In the copy you make of the entries, no picture should appear, and every word must match.

══ DATASET ENTRIES

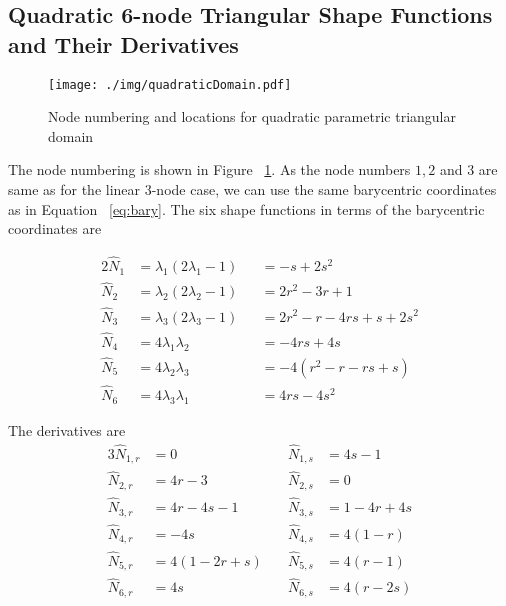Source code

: \documentclass[../main.tex]{subfiles}
\begin{document}
\subsection*{Quadratic 6-node Triangular Shape Functions and Their
  Derivatives}
\begin{figure}[h]
  \centering
  \texttt{[image: ./img/quadraticDomain.pdf]}
  \caption{Node numbering and locations for quadratic parametric
    triangular domain}
  \label{fig:quadDom}
\end{figure}
The node numbering is shown in Figure ~\ref{fig:quadDom}. As the node
numbers $1,2$ and $3$ are same as for the linear 3-node case, we can
use the same barycentric coordinates as in Equation
~\ref{eq:bary}. The six shape functions in terms of the barycentric
coordinates are
\begin{center}
  \begin{alignat*}{2}
    \hat{N}_1 &= \lambda_1(2\lambda_1-1) &&= -s+2s^2 \\
    \hat{N}_2 &= \lambda_2(2\lambda_2-1) &&= 2r^2-3r+1\\
    \hat{N}_3 &= \lambda_3(2\lambda_3-1) &&= 2r^2-r-4rs+s+2s^2\\
    \hat{N}_4 &= 4\lambda_1\lambda_2 &&= -4rs +4s \\
    \hat{N}_5 &= 4\lambda_2\lambda_3 &&=  -4(r^2-r-rs+s)\\
    \hat{N}_6 &= 4\lambda_3\lambda_1 &&= 4rs-4s^2
  \end{alignat*}
\end{center}
The derivatives are
\begin{alignat*}{3}
  \hat{N}_{1,r} &= 0 &\quad\hat{N}_{1,s} &= 4s-1 \\
  \hat{N}_{2,r} &= 4r-3 &\quad\hat{N}_{2,s}&= 0 \\
  \hat{N}_{3,r} &= 4r-4s-1&\quad\hat{N}_{3,s} &= 1-4r+4s \\
  \hat{N}_{4,r} &= -4s &\quad\hat{N}_{4,s} &= 4(1-r) \\
  \hat{N}_{5,r} &= 4(1-2r+s)&\quad\hat{N}_{5,s} &= 4(r-1) \\
  \hat{N}_{6,r} &= 4s&\quad\hat{N}_{6,s} &= 4(r-2s)
\end{alignat*}
\end{document}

════

▶ **ANSWER SPACE**:
Source code

: \documentclass[../main.tex]{subfiles}
\begin{document}
\subsection*{Quadratic 6-node Triangular Shape Functions and Their
  Derivatives}
\begin{figure}[h]
  \centering
  \texttt{[image: ./img/quadraticDomain.pdf]}
  \caption{Node numbering and locations for quadratic parametric
    triangular domain}
  \label{fig:quadDom}
\end{figure}
The node numbering is shown in Figure ~\ref{fig:quadDom}. As the node
numbers $1,2$ and $3$ are same as for the linear 3-node case, we can
use the same barycentric coordinates as in Equation
~\ref{eq:bary}. The six shape functions in terms of the barycentric
coordinates are
\begin{center}
  \begin{alignat*}{2}
    \hat{N}_1 &= \lambda_1(2\lambda_1-1) &&= -s+2s^2 \\
    \hat{N}_2 &= \lambda_2(2\lambda_2-1) &&= 2r^2-3r+1\\
    \hat{N}_3 &= \lambda_3(2\lambda_3-1) &&= 2r^2-r-4rs+s+2s^2\\
    \hat{N}_4 &= 4\lambda_1\lambda_2 &&= -4rs +4s \\
    \hat{N}_5 &= 4\lambda_2\lambda_3 &&=  -4(r^2-r-rs+s)\\
    \hat{N}_6 &= 4\lambda_3\lambda_1 &&= 4rs-4s^2
  \end{alignat*}
\end{center}
The derivatives are
\begin{alignat*}{3}
  \hat{N}_{1,r} &= 0 &\quad\hat{N}_{1,s} &= 4s-1 \\
  \hat{N}_{2,r} &= 4r-3 &\quad\hat{N}_{2,s}&= 0 \\
  \hat{N}_{3,r} &= 4r-4s-1&\quad\hat{N}_{3,s} &= 1-4r+4s \\
  \hat{N}_{4,r} &= -4s &\quad\hat{N}_{4,s} &= 4(1-r) \\
  \hat{N}_{5,r} &= 4(1-2r+s)&\quad\hat{N}_{5,s} &= 4(r-1) \\
  \hat{N}_{6,r} &= 4s&\quad\hat{N}_{6,s} &= 4(r-2s)
\end{alignat*}
\end{document}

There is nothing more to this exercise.